Bush neglect led to ALP loss, Mills says

The Northern Territory's soon-to-be chief minister Terry Mills says Labor lost the election because it neglected rural voters.

The incoming Northern Territory chief minister who led the Country Liberal Party (CLP) to a crushing election victory over Labor says his party won because Labor ignored the bush.

The landslide win on Saturday ends 11 years of Labor rule in the Top End.

"We held them so hard to the northern suburbs that they focused here and they neglected the bush," CLP leader Terry Mills said on Sunday.

"I think because they had become so preoccupied with their own political survival, they had lost the plot."

Early predictions are the CLP will win 15 or 16 seats in the 25-seat NT Legislative Assembly, Labor will have eight or nine, plus one Independent.

The strongest swings against the ALP were in rural areas, with double digit swings towards CLP candidates and at least two government ministers likely to lose their seats.

Mr Mills said voters realised the ALP cared more for ideas and ideology than for people.

He said federal Labor's handling of the intervention in Aboriginal communities and the temporary ban on live cattle exports to Indonesia played a part in the NT election result.

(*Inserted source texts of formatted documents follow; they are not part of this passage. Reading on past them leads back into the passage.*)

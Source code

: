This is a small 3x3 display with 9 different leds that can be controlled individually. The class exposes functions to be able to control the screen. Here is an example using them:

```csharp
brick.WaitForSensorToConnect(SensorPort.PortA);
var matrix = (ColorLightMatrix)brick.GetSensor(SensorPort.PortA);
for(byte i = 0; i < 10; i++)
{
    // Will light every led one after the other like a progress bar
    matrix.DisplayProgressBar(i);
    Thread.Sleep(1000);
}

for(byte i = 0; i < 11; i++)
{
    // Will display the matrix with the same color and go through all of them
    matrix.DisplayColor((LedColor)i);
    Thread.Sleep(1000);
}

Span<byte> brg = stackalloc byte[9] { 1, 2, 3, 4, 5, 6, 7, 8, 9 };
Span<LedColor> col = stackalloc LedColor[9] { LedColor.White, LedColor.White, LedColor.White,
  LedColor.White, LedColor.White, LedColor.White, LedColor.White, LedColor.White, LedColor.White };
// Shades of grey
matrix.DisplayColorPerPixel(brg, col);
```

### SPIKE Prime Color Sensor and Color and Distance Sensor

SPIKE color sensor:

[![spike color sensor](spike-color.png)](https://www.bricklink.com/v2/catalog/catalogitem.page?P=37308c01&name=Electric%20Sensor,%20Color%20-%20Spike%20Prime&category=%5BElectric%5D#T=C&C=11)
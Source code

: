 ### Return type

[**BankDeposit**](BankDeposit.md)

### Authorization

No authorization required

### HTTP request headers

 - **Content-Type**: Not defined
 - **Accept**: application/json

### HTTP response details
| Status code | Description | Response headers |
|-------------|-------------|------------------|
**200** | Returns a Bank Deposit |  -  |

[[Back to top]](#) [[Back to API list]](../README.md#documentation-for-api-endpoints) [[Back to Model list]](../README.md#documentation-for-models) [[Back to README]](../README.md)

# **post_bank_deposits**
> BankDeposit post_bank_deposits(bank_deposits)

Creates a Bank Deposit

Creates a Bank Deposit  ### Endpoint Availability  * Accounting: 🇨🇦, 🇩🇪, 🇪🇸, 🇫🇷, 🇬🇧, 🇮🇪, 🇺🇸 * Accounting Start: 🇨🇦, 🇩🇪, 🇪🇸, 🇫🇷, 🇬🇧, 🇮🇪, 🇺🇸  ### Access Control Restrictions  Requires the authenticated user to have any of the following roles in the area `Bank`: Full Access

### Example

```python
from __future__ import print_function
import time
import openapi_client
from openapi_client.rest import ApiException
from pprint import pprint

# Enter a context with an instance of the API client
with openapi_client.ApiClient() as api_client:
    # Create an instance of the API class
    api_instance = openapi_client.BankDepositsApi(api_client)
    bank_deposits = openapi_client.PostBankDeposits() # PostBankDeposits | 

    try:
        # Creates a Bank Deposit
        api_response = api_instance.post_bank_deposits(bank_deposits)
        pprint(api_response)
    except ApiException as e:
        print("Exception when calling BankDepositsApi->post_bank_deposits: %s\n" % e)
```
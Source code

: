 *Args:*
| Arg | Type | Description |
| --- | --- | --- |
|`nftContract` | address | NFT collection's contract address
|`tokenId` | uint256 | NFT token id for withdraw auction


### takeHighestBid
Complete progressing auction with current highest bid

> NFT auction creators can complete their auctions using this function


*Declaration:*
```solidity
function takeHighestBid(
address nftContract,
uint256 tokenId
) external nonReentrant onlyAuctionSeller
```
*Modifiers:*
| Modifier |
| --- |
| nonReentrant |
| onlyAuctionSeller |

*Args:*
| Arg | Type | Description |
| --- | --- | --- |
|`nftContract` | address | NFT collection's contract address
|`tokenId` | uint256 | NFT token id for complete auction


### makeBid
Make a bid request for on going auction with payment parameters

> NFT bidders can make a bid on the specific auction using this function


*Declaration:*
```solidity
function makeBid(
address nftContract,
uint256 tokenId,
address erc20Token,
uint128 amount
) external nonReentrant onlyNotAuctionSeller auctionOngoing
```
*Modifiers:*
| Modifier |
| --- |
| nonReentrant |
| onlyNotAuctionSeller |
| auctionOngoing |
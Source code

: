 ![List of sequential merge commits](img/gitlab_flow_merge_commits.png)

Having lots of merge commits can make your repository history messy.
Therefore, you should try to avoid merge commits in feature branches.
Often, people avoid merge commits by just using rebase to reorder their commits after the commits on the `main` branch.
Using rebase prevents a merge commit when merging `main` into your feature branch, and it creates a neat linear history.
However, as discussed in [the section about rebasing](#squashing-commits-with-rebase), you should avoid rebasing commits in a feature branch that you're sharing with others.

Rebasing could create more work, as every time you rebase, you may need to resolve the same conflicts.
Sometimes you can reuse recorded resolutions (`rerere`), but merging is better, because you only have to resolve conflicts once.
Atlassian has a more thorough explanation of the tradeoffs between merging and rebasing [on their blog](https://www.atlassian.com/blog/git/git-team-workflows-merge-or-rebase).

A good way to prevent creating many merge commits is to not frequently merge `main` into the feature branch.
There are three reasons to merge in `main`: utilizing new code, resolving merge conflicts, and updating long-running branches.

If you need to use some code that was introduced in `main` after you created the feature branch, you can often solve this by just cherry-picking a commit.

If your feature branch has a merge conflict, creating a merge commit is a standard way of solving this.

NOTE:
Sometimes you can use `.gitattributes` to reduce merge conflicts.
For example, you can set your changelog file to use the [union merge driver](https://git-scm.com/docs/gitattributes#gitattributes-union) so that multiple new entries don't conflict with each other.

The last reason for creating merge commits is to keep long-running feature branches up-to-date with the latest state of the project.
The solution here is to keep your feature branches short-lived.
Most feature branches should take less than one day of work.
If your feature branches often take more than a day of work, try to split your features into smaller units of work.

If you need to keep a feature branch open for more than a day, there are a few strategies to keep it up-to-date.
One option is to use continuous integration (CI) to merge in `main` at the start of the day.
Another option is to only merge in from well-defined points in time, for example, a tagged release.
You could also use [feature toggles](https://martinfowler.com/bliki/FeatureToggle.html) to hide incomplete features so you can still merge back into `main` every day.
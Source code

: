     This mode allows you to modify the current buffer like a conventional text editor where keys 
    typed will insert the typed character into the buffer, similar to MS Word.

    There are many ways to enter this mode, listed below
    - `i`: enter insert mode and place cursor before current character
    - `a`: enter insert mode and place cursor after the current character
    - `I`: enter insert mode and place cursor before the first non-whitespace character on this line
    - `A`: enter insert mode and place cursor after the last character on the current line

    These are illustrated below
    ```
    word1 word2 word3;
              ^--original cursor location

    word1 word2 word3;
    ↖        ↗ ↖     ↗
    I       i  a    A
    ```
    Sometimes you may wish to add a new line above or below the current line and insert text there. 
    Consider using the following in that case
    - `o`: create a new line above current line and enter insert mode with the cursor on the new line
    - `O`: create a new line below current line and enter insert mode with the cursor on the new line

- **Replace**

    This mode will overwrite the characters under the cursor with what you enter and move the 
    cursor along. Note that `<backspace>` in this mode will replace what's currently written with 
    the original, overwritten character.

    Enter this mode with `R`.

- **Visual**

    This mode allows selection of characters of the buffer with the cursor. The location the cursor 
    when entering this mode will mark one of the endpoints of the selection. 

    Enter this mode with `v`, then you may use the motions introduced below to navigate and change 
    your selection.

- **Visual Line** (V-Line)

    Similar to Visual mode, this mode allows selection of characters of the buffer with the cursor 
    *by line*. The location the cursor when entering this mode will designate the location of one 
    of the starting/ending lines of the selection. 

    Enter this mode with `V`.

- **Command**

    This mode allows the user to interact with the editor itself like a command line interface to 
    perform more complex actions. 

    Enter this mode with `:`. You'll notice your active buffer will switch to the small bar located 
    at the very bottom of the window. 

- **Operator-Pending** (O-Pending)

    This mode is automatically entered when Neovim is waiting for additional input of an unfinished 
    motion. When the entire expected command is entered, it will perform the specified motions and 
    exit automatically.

"Traditional people have not been given proper respect," Mr Mills told journalists.

"They (the ALP) are more interested in some idea than they are actually in people."

He said the decision to ban the live cattle trade, made after the airing of graphic footage showing cattle being mistreated in Indonesian abattoirs, showed no regard for people's hopes and futures.

"When it comes to a decision that results in a banning of live trade, I think that was ideologically driven and politically driven," he said.

On Sunday, Mr Mills met with NT Police Commissioner John McRoberts and told him he wanted changes in the way crime was viewed and responded to in the Territory.

He said he was yet to determine who would be in his cabinet, saying his decisions would be revealed in coming days.

In a break with tradition, outgoing NT chief minister Paul Henderson did not hold a media conference on Sunday and kept a low profile.